Provided entries

────────────────────────────────────────

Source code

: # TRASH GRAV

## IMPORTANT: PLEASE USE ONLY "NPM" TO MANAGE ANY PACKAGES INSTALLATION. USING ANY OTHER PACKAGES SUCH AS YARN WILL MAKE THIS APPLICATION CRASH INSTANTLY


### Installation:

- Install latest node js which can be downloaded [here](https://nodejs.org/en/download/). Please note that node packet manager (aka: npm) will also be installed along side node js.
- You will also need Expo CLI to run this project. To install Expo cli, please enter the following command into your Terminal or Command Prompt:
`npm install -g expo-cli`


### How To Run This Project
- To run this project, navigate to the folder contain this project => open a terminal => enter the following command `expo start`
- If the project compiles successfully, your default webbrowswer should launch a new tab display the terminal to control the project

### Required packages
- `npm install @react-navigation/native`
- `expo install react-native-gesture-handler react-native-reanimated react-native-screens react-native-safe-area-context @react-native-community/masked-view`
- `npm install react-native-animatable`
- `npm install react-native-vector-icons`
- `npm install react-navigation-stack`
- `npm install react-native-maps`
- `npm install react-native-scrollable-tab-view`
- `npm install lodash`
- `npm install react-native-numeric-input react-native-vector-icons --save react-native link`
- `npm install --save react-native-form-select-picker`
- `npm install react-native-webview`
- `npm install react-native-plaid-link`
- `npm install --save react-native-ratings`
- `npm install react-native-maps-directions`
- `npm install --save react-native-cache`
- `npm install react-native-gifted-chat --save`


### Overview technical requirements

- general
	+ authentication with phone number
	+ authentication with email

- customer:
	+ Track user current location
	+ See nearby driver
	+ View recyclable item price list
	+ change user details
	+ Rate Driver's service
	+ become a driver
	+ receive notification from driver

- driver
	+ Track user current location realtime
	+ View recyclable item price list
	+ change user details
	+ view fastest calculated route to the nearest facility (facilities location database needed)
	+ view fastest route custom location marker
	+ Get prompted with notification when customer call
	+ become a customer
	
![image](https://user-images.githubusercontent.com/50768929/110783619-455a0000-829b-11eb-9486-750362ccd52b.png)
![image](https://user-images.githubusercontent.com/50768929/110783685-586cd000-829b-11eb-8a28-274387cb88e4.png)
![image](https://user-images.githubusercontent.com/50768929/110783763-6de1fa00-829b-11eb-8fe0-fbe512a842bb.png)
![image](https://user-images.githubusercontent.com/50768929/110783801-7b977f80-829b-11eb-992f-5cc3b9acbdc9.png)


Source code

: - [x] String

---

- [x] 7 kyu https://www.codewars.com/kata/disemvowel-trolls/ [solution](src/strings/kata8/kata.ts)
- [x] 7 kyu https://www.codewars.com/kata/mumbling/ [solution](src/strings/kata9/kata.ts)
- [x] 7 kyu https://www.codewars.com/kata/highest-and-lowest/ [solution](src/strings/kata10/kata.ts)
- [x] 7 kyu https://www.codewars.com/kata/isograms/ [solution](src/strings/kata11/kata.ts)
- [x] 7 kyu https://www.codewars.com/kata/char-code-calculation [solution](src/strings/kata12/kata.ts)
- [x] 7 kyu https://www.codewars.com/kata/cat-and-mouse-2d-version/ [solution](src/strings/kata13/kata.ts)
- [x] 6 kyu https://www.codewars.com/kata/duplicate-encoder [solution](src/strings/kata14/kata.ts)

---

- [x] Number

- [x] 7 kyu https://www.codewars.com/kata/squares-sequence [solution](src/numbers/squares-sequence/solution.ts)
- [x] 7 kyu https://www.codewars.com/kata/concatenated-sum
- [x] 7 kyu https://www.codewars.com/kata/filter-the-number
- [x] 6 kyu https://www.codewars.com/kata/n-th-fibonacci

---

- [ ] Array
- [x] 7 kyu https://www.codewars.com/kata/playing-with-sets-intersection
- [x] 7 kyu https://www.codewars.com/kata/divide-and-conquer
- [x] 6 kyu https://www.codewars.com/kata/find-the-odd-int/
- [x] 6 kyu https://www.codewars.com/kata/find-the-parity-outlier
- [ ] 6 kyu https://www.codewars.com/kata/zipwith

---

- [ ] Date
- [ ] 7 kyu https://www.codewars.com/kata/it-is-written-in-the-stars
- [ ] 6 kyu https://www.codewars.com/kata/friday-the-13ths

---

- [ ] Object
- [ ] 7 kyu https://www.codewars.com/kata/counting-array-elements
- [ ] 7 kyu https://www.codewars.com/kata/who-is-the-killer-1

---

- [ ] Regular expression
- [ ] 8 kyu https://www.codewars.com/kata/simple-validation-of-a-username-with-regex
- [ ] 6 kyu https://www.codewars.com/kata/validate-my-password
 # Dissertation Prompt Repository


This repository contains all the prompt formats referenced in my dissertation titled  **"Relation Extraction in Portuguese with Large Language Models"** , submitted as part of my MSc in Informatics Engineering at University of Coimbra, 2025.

────────────────────────────────────────

Brief
Without omitting anything, output the data verbatim.

Response area
Source code

: # TRASH GRAV

## IMPORTANT: PLEASE USE ONLY "NPM" TO MANAGE ANY PACKAGES INSTALLATION. USING ANY OTHER PACKAGES SUCH AS YARN WILL MAKE THIS APPLICATION CRASH INSTANTLY


### Installation:

- Install latest node js which can be downloaded [here](https://nodejs.org/en/download/). Please note that node packet manager (aka: npm) will also be installed along side node js.
- You will also need Expo CLI to run this project. To install Expo cli, please enter the following command into your Terminal or Command Prompt:
`npm install -g expo-cli`


### How To Run This Project
- To run this project, navigate to the folder contain this project => open a terminal => enter the following command `expo start`
- If the project compiles successfully, your default webbrowswer should launch a new tab display the terminal to control the project

### Required packages
- `npm install @react-navigation/native`
- `expo install react-native-gesture-handler react-native-reanimated react-native-screens react-native-safe-area-context @react-native-community/masked-view`
- `npm install react-native-animatable`
- `npm install react-native-vector-icons`
- `npm install react-navigation-stack`
- `npm install react-native-maps`
- `npm install react-native-scrollable-tab-view`
- `npm install lodash`
- `npm install react-native-numeric-input react-native-vector-icons --save react-native link`
- `npm install --save react-native-form-select-picker`
- `npm install react-native-webview`
- `npm install react-native-plaid-link`
- `npm install --save react-native-ratings`
- `npm install react-native-maps-directions`
- `npm install --save react-native-cache`
- `npm install react-native-gifted-chat --save`


### Overview technical requirements

- general
	+ authentication with phone number
	+ authentication with email

- customer:
	+ Track user current location
	+ See nearby driver
	+ View recyclable item price list
	+ change user details
	+ Rate Driver's service
	+ become a driver
	+ receive notification from driver

- driver
	+ Track user current location realtime
	+ View recyclable item price list
	+ change user details
	+ view fastest calculated route to the nearest facility (facilities location database needed)
	+ view fastest route custom location marker
	+ Get prompted with notification when customer call
	+ become a customer
	
![image](https://user-images.githubusercontent.com/50768929/110783619-455a0000-829b-11eb-9486-750362ccd52b.png)
![image](https://user-images.githubusercontent.com/50768929/110783685-586cd000-829b-11eb-8a28-274387cb88e4.png)
![image](https://user-images.githubusercontent.com/50768929/110783763-6de1fa00-829b-11eb-8fe0-fbe512a842bb.png)
![image](https://user-images.githubusercontent.com/50768929/110783801-7b977f80-829b-11eb-992f-5cc3b9acbdc9.png)


Source code

: - [x] String

---

- [x] 7 kyu https://www.codewars.com/kata/disemvowel-trolls/ [solution](src/strings/kata8/kata.ts)
- [x] 7 kyu https://www.codewars.com/kata/mumbling/ [solution](src/strings/kata9/kata.ts)
- [x] 7 kyu https://www.codewars.com/kata/highest-and-lowest/ [solution](src/strings/kata10/kata.ts)
- [x] 7 kyu https://www.codewars.com/kata/isograms/ [solution](src/strings/kata11/kata.ts)
- [x] 7 kyu https://www.codewars.com/kata/char-code-calculation [solution](src/strings/kata12/kata.ts)
- [x] 7 kyu https://www.codewars.com/kata/cat-and-mouse-2d-version/ [solution](src/strings/kata13/kata.ts)
- [x] 6 kyu https://www.codewars.com/kata/duplicate-encoder [solution](src/strings/kata14/kata.ts)

---

- [x] Number

- [x] 7 kyu https://www.codewars.com/kata/squares-sequence [solution](src/numbers/squares-sequence/solution.ts)
- [x] 7 kyu https://www.codewars.com/kata/concatenated-sum
- [x] 7 kyu https://www.codewars.com/kata/filter-the-number
- [x] 6 kyu https://www.codewars.com/kata/n-th-fibonacci

---

- [ ] Array
- [x] 7 kyu https://www.codewars.com/kata/playing-with-sets-intersection
- [x] 7 kyu https://www.codewars.com/kata/divide-and-conquer
- [x] 6 kyu https://www.codewars.com/kata/find-the-odd-int/
- [x] 6 kyu https://www.codewars.com/kata/find-the-parity-outlier
- [ ] 6 kyu https://www.codewars.com/kata/zipwith

---

- [ ] Date
- [ ] 7 kyu https://www.codewars.com/kata/it-is-written-in-the-stars
- [ ] 6 kyu https://www.codewars.com/kata/friday-the-13ths

---

- [ ] Object
- [ ] 7 kyu https://www.codewars.com/kata/counting-array-elements
- [ ] 7 kyu https://www.codewars.com/kata/who-is-the-killer-1

---

- [ ] Regular expression
- [ ] 8 kyu https://www.codewars.com/kata/simple-validation-of-a-username-with-regex
- [ ] 6 kyu https://www.codewars.com/kata/validate-my-password
 # Dissertation Prompt Repository


This repository contains all the prompt formats referenced in my dissertation titled  **"Relation Extraction in Portuguese with Large Language Models"** , submitted as part of my MSc in Informatics Engineering at University of Coimbra, 2025.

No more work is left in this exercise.